Like many divorces, this one involves children. Let’s be honest about this; divorce is difficult for children, and it’s natural for any parent to worry about their children. Unfortunately, there are those who stay together for the sake of the children, but this is not always the best choice. I’ve known too many women who stayed with a man who was emotionally or even physically abusive, and frequently had affairs as well. The problem with staying like this is that it trains girls that this is how they deserve to be treated, and boys that this is how you treat women. This just isn’t healthy. It’s difficult to know in such a case what, exactly, is better for the children. None of us have a crystal ball, so will it be less devastating to stay together and try to feign a healthy relationship, or is it better to show them what they should not put up with? The point is this; nobody knows. Nobody. Not you, not your spouse, not the grandparents, and certainly not those arrogant enough to judge whatever decision you make. My best advice is to take the path that you feel is the best and ignore judgment from others. They’re not in your situation. Don’t worry about it you’re making the best decision or doing the right thing; you’re making the best decision that you can with the information available to you, and that’s all anybody can ask.
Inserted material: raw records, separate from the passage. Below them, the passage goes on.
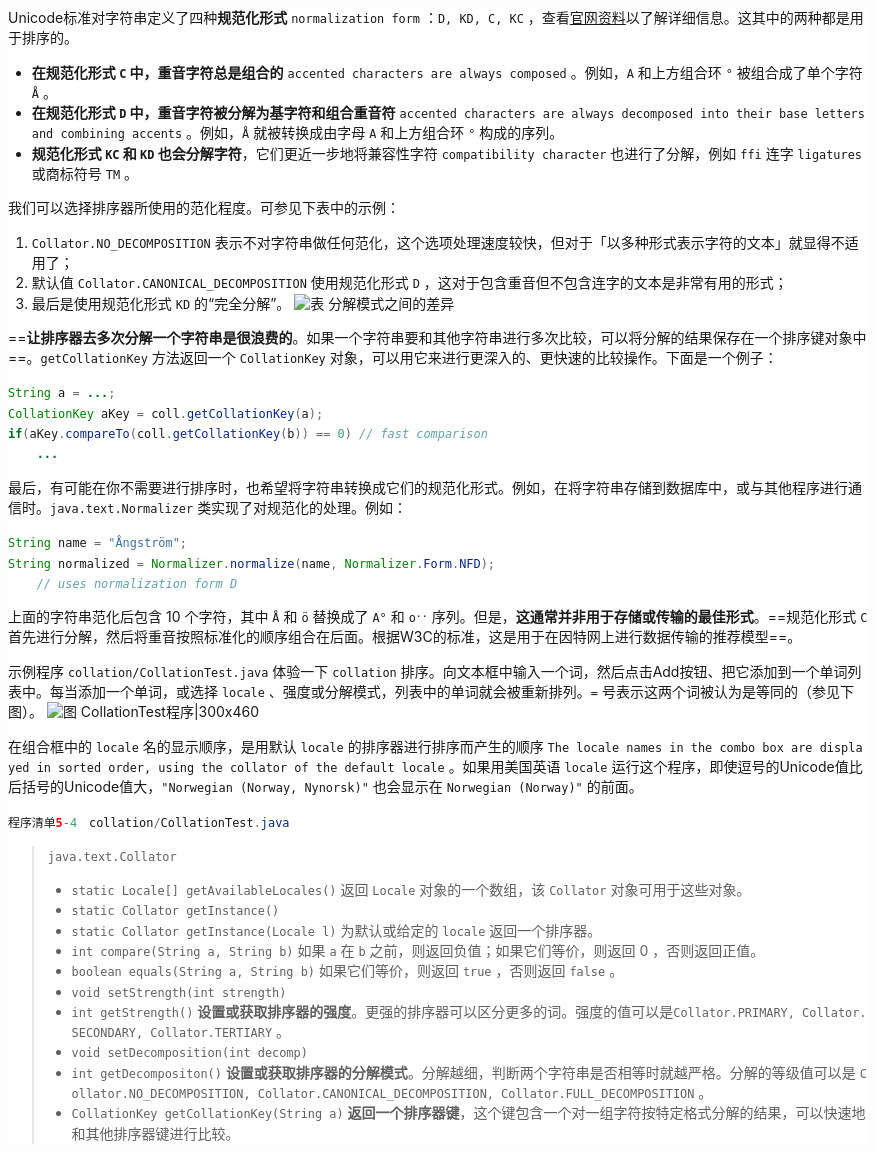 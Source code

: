 Unicode标准对字符串定义了四种**规范化形式** `normalization form` ：`D, KD, C, KC` ，查看[官网资料](http://www.unicode.org/unicode/reports/tr15/tr15-23.html)以了解详细信息。这其中的两种都是用于排序的。
- **在规范化形式 `C` 中，重音字符总是组合的** `accented characters are always composed` 。例如，`A` 和上方组合环 `°` 被组合成了单个字符 `Å` 。
- **在规范化形式 `D` 中，重音字符被分解为基字符和组合重音符** `accented characters are always decomposed into their base letters and combining accents` 。例如，`Å` 就被转换成由字母 `A` 和上方组合环 `°` 构成的序列。
- **规范化形式 `KC` 和 `KD` 也会分解字符**，它们更近一步地将兼容性字符 `compatibility character` 也进行了分解，例如 `ffi` 连字 `ligatures` 或商标符号 `TM` 。

我们可以选择排序器所使用的范化程度。可参见下表中的示例：
1. `Collator.NO_DECOMPOSITION` 表示不对字符串做任何范化，这个选项处理速度较快，但对于「以多种形式表示字符的文本」就显得不适用了；
2. 默认值 `Collator.CANONICAL_DECOMPOSITION` 使用规范化形式 `D` ，这对于包含重音但不包含连字的文本是非常有用的形式；
3. 最后是使用规范化形式 `KD` 的“完全分解”。
![表 分解模式之间的差异](https://image-1307616428.cos.ap-beijing.myqcloud.com/Obsidian/202207061719922.png)

==**让排序器去多次分解一个字符串是很浪费的**。如果一个字符串要和其他字符串进行多次比较，可以将分解的结果保存在一个排序键对象中==。`getCollationKey` 方法返回一个 `CollationKey` 对象，可以用它来进行更深入的、更快速的比较操作。下面是一个例子：
```java
String a = ...;
CollationKey aKey = coll.getCollationKey(a);
if(aKey.compareTo(coll.getCollationKey(b)) == 0) // fast comparison
	...
```
最后，有可能在你不需要进行排序时，也希望将字符串转换成它们的规范化形式。例如，在将字符串存储到数据库中，或与其他程序进行通信时。`java.text.Normalizer` 类实现了对规范化的处理。例如：
```java
String name = "Ångström";
String normalized = Normalizer.normalize(name, Normalizer.Form.NFD); 
	// uses normalization form D
```
上面的字符串范化后包含 $10$ 个字符，其中 `Å` 和 `ö` 替换成了 `A°` 和 <code>o<sup>..</sup></code> 序列。但是，**这通常并非用于存储或传输的最佳形式**。==规范化形式 `C` 首先进行分解，然后将重音按照标准化的顺序组合在后面。根据W3C的标准，这是用于在因特网上进行数据传输的推荐模型==。

示例程序 `collation/CollationTest.java` 体验一下 `collation` 排序。向文本框中输入一个词，然后点击Add按钮、把它添加到一个单词列表中。每当添加一个单词，或选择 `locale` 、强度或分解模式，列表中的单词就会被重新排列。`=` 号表示这两个词被认为是等同的（参见下图）。
![图 CollationTest程序|300x460](https://image-1307616428.cos.ap-beijing.myqcloud.com/Obsidian/202207061739989.png)

在组合框中的 `locale` 名的显示顺序，是用默认 `locale` 的排序器进行排序而产生的顺序 `The locale names in the combo box are displayed in sorted order, using the collator of the default locale` 。如果用美国英语 `locale` 运行这个程序，即使逗号的Unicode值比后括号的Unicode值大，`"Norwegian (Norway, Nynorsk)"` 也会显示在 `Norwegian (Norway)"` 的前面。
```java
程序清单5-4　collation/CollationTest.java
```

> `java.text.Collator` 
> - `static Locale[] getAvailableLocales()`
> 返回 `Locale` 对象的一个数组，该 `Collator` 对象可用于这些对象。
> - `static Collator getInstance()`
> - `static Collator getInstance(Locale l)`
> 为默认或给定的 `locale` 返回一个排序器。
> - `int compare(String a, String b)`
> 如果 `a` 在 `b` 之前，则返回负值；如果它们等价，则返回 $0$ ，否则返回正值。
> - `boolean equals(String a, String b)`
> 如果它们等价，则返回 `true` ，否则返回 `false` 。
> - `void setStrength(int strength)`
> - `int getStrength()`
> **设置或获取排序器的强度**。更强的排序器可以区分更多的词。强度的值可以是`Collator.PRIMARY, Collator.SECONDARY, Collator.TERTIARY` 。
> - `void setDecomposition(int decomp)`
> - `int getDecompositon()`
> **设置或获取排序器的分解模式**。分解越细，判断两个字符串是否相等时就越严格。分解的等级值可以是 `Collator.NO_DECOMPOSITION, Collator.CANONICAL_DECOMPOSITION, Collator.FULL_DECOMPOSITION` 。
> - `CollationKey getCollationKey(String a)`
> **返回一个排序器键**，这个键包含一个对一组字符按特定格式分解的结果，可以快速地和其他排序器键进行比较。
When a spouse, usually the man but in my case, it was my wife, has an affair, it’s all too easy to turn the blame for this inward. I have too many friends who wonder how they failed, or why they are not enough, or what is wrong with them because their spouse went outside of marriage. Here’s the answer: there is nothing wrong with you. If your spouse has an affair, it’s their failing, not yours. Speaking as a man, it’s common for men to have a “wandering eye”, but any man who succumbs to temptation is weak, and has failed their spouse, their marriage and their children. It’s the fault of the one who had an affair for not being strong enough to resist temptation, or to be shallow enough to have a desire to pursue the “chase”. You are enough, you always were, and you always will be. Never doubt that.
Hope for the best but prepare for the worst. I can’t explain why, but men just don’t like losing. Even if he is the one who has an affair, and even if he wants the divorce, it’s our ego that will turn us into a jerk. Even if we are the one who wants the divorce, we’re still losing, even if we are already with somebody else, and because of that ego we can never admit that we’re the one at fault. I really wish I understood this better, but even when already living with somebody else men just turn bitter and angry, and we tend to lash out. I guess I was different, so there are exceptions. I gave my wife everything, with the only condition being that she owes me nothing, nor I her, from that point forward. I intentionally wanted an easy divorce, and I gave up basically everything not so much for her, but for the sake of her children (all from her first marriage, not mine). Of course, I can only speak of what to expect from men because it’s my own perspective. I’m sure women are not exactly dainty flowers through the process, but I can’t speak from their perspective, and anything I experience from my wife I cannot generalize to all women.
Mostly, take care of yourself. Be sure you have a strong support network for emotional and physical needs. Reach out to them and be as open and honest with them as you can, especially with your needs. Be sure you have shelter, food and the necessities for yourself and your children if you have them. Don’t forget that emotional needs are every bit as important as physical. Get hugs, see friends, and ask for help. If you suffer from depression, be sure to have somebody who is willing to be your ear. I asked my friend to promise that if she feels like she might do herself harm that she would call me (or somebody else) first. It’s good to have an accountability buddy. Even if she never takes advantage of my offer, I’m hoping she at least knows that she is not alone.
You’re strong. You can get through this, and you will. There’s something better for you on the horizon. Unfortunately, there’s a swamp of ugliness between you and that horizon, but you’ll get through it.